Second, announcing almost immediately that that you have thrown out 90,000 lines of code (the number I recall) does not tom e suggest careful thought so much as a hack-and-slash mentality, and I don't like that in security. Calm deliberation usually works better.
Third, from the reports I read one of the things that was discarded as an unnecessary feature was Windows compatibility. Even though I support free software, I recognize that we need to share the Internet with a shit-ton of Windows machines, and I would prefer that they be as secure as possible.
I totally agree on Mono culture, and I hope that LibreSSL provides good competition. I did not mean to imply that LibreSSL should not exist, only that Iwould be very cautious about adopting anything unproven.
Comment #3 posted on 2014-06-13T16:00:04Z by Ken Fallon
You many not have researched this enough
To be clear this is *not*, as you say, "starting over". They started with the existing OpenSSL code and worked from their. So they are using the exact same "mature code" and any issue they find are also issues in OpenSSL. Once fixed they are added to LibReSSL and _remain_ in OpenSSL. However, Do not mistake "old code" for "tested code". It was not tested, which was your third point "Bugs are not shallow if the eyeballs are not there." Now that people *are* looking at the code bugs are been found. Case in point the new team brought on board by the Linux Foundation to help fix OpenSSL reported on 5th June 2014: CVE-2014-0224: "a Man-in-the-middle (MITM) attack where the attacker can decrypt and modify traffic from the attacked client and server."
So let's look at what was actually removed in the first week. arstechnica have an interview with Theo de Raadt and he describes exactly what they removed.
de Raadt said there were "Thousands of lines of VMS support. Thousands of lines of ancient WIN32 support. Nowadays, Windows has POSIX-like APIs and does not need something special for sockets. Thousands of lines of FIPS support, which downgrade ciphers almost automatically."
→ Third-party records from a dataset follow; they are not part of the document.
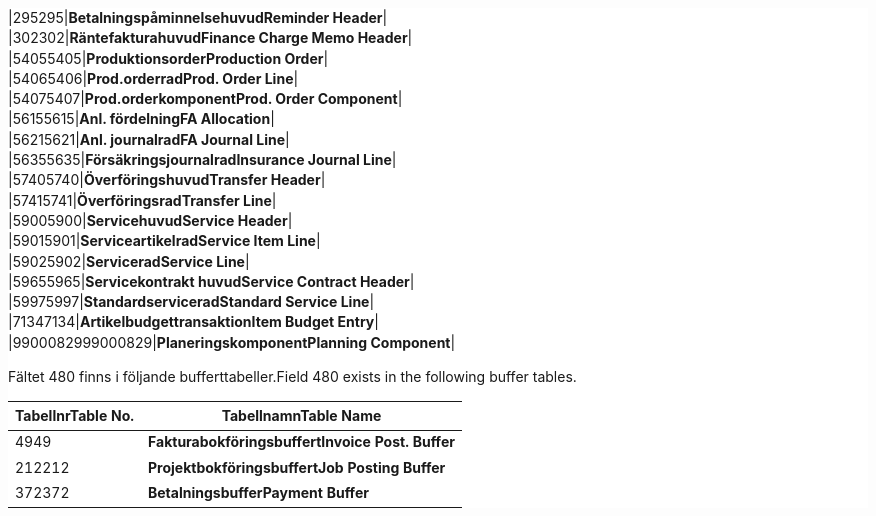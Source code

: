 |<span data-ttu-id="c0f08-374">295</span><span class="sxs-lookup"><span data-stu-id="c0f08-374">295</span></span>|<span data-ttu-id="c0f08-375">**Betalningspåminnelsehuvud**</span><span class="sxs-lookup"><span data-stu-id="c0f08-375">**Reminder Header**</span></span>|  
|<span data-ttu-id="c0f08-376">302</span><span class="sxs-lookup"><span data-stu-id="c0f08-376">302</span></span>|<span data-ttu-id="c0f08-377">**Räntefakturahuvud**</span><span class="sxs-lookup"><span data-stu-id="c0f08-377">**Finance Charge Memo Header**</span></span>|  
|<span data-ttu-id="c0f08-378">5405</span><span class="sxs-lookup"><span data-stu-id="c0f08-378">5405</span></span>|<span data-ttu-id="c0f08-379">**Produktionsorder**</span><span class="sxs-lookup"><span data-stu-id="c0f08-379">**Production Order**</span></span>|  
|<span data-ttu-id="c0f08-380">5406</span><span class="sxs-lookup"><span data-stu-id="c0f08-380">5406</span></span>|<span data-ttu-id="c0f08-381">**Prod.orderrad**</span><span class="sxs-lookup"><span data-stu-id="c0f08-381">**Prod. Order Line**</span></span>|  
|<span data-ttu-id="c0f08-382">5407</span><span class="sxs-lookup"><span data-stu-id="c0f08-382">5407</span></span>|<span data-ttu-id="c0f08-383">**Prod.orderkomponent**</span><span class="sxs-lookup"><span data-stu-id="c0f08-383">**Prod. Order Component**</span></span>|  
|<span data-ttu-id="c0f08-384">5615</span><span class="sxs-lookup"><span data-stu-id="c0f08-384">5615</span></span>|<span data-ttu-id="c0f08-385">**Anl. fördelning**</span><span class="sxs-lookup"><span data-stu-id="c0f08-385">**FA Allocation**</span></span>|  
|<span data-ttu-id="c0f08-386">5621</span><span class="sxs-lookup"><span data-stu-id="c0f08-386">5621</span></span>|<span data-ttu-id="c0f08-387">**Anl. journalrad**</span><span class="sxs-lookup"><span data-stu-id="c0f08-387">**FA Journal Line**</span></span>|  
|<span data-ttu-id="c0f08-388">5635</span><span class="sxs-lookup"><span data-stu-id="c0f08-388">5635</span></span>|<span data-ttu-id="c0f08-389">**Försäkringsjournalrad**</span><span class="sxs-lookup"><span data-stu-id="c0f08-389">**Insurance Journal Line**</span></span>|  
|<span data-ttu-id="c0f08-390">5740</span><span class="sxs-lookup"><span data-stu-id="c0f08-390">5740</span></span>|<span data-ttu-id="c0f08-391">**Överföringshuvud**</span><span class="sxs-lookup"><span data-stu-id="c0f08-391">**Transfer Header**</span></span>|  
|<span data-ttu-id="c0f08-392">5741</span><span class="sxs-lookup"><span data-stu-id="c0f08-392">5741</span></span>|<span data-ttu-id="c0f08-393">**Överföringsrad**</span><span class="sxs-lookup"><span data-stu-id="c0f08-393">**Transfer Line**</span></span>|  
|<span data-ttu-id="c0f08-394">5900</span><span class="sxs-lookup"><span data-stu-id="c0f08-394">5900</span></span>|<span data-ttu-id="c0f08-395">**Servicehuvud**</span><span class="sxs-lookup"><span data-stu-id="c0f08-395">**Service Header**</span></span>|  
|<span data-ttu-id="c0f08-396">5901</span><span class="sxs-lookup"><span data-stu-id="c0f08-396">5901</span></span>|<span data-ttu-id="c0f08-397">**Serviceartikelrad**</span><span class="sxs-lookup"><span data-stu-id="c0f08-397">**Service Item Line**</span></span>|  
|<span data-ttu-id="c0f08-398">5902</span><span class="sxs-lookup"><span data-stu-id="c0f08-398">5902</span></span>|<span data-ttu-id="c0f08-399">**Servicerad**</span><span class="sxs-lookup"><span data-stu-id="c0f08-399">**Service Line**</span></span>|  
|<span data-ttu-id="c0f08-400">5965</span><span class="sxs-lookup"><span data-stu-id="c0f08-400">5965</span></span>|<span data-ttu-id="c0f08-401">**Servicekontrakt huvud**</span><span class="sxs-lookup"><span data-stu-id="c0f08-401">**Service Contract Header**</span></span>|  
|<span data-ttu-id="c0f08-402">5997</span><span class="sxs-lookup"><span data-stu-id="c0f08-402">5997</span></span>|<span data-ttu-id="c0f08-403">**Standardservicerad**</span><span class="sxs-lookup"><span data-stu-id="c0f08-403">**Standard Service Line**</span></span>|  
|<span data-ttu-id="c0f08-404">7134</span><span class="sxs-lookup"><span data-stu-id="c0f08-404">7134</span></span>|<span data-ttu-id="c0f08-405">**Artikelbudgettransaktion**</span><span class="sxs-lookup"><span data-stu-id="c0f08-405">**Item Budget Entry**</span></span>|  
|<span data-ttu-id="c0f08-406">99000829</span><span class="sxs-lookup"><span data-stu-id="c0f08-406">99000829</span></span>|<span data-ttu-id="c0f08-407">**Planeringskomponent**</span><span class="sxs-lookup"><span data-stu-id="c0f08-407">**Planning Component**</span></span>|  

<span data-ttu-id="c0f08-408">Fältet 480 finns i följande bufferttabeller.</span><span class="sxs-lookup"><span data-stu-id="c0f08-408">Field 480 exists in the following buffer tables.</span></span>  

|<span data-ttu-id="c0f08-409">Tabellnr</span><span class="sxs-lookup"><span data-stu-id="c0f08-409">Table No.</span></span>|<span data-ttu-id="c0f08-410">Tabellnamn</span><span class="sxs-lookup"><span data-stu-id="c0f08-410">Table Name</span></span>|  
|---------------|----------------|  
|<span data-ttu-id="c0f08-411">49</span><span class="sxs-lookup"><span data-stu-id="c0f08-411">49</span></span>|<span data-ttu-id="c0f08-412">**Fakturabokföringsbuffert**</span><span class="sxs-lookup"><span data-stu-id="c0f08-412">**Invoice Post. Buffer**</span></span>|  
|<span data-ttu-id="c0f08-413">212</span><span class="sxs-lookup"><span data-stu-id="c0f08-413">212</span></span>|<span data-ttu-id="c0f08-414">**Projektbokföringsbuffert**</span><span class="sxs-lookup"><span data-stu-id="c0f08-414">**Job Posting Buffer**</span></span>|  
|<span data-ttu-id="c0f08-415">372</span><span class="sxs-lookup"><span data-stu-id="c0f08-415">372</span></span>|<span data-ttu-id="c0f08-416">**Betalningsbuffer**</span><span class="sxs-lookup"><span data-stu-id="c0f08-416">**Payment Buffer**</span></span>|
There were also "thousands of lines of APIs that the OpenSSL group intended to deprecate 12 years or so ago and [are] still left alone."
De Raadt told ZDNet that his team has removed 90,000 lines of C code. "Even after all those changes, the codebase is still API compatible," he said. "Our entire ports tree (8,700 applications) continue to compile and work after all these changes."
So to summarise the facts:
90,000 lines of *unused* or *obsolete* code is removed from the LibReSSL code base.
90,000 lines of *unused* or *obsolete* code remains in the OpenSSL code base.
If the Industry Average is 17.5 errors per 1000 lines of code*, and there are 90,000 lines of code, we can calculate that the OpenSSL code has 1,575 MORE errors than LibReSSL
( 90000 / 1000 ) x ( ( 50 - 15 ) / 2 ) = 1,575
* "Code Complete" by Steve McConnell.
Blame Charles in NJ if my math is wrong.
Comment #4 posted on 2014-06-14T20:49:15Z by Kevin O'Brien
It looks like I may have been a bit hasty in my comments about the code being removed. Your points certainly seem reaosnable. Correction accepted.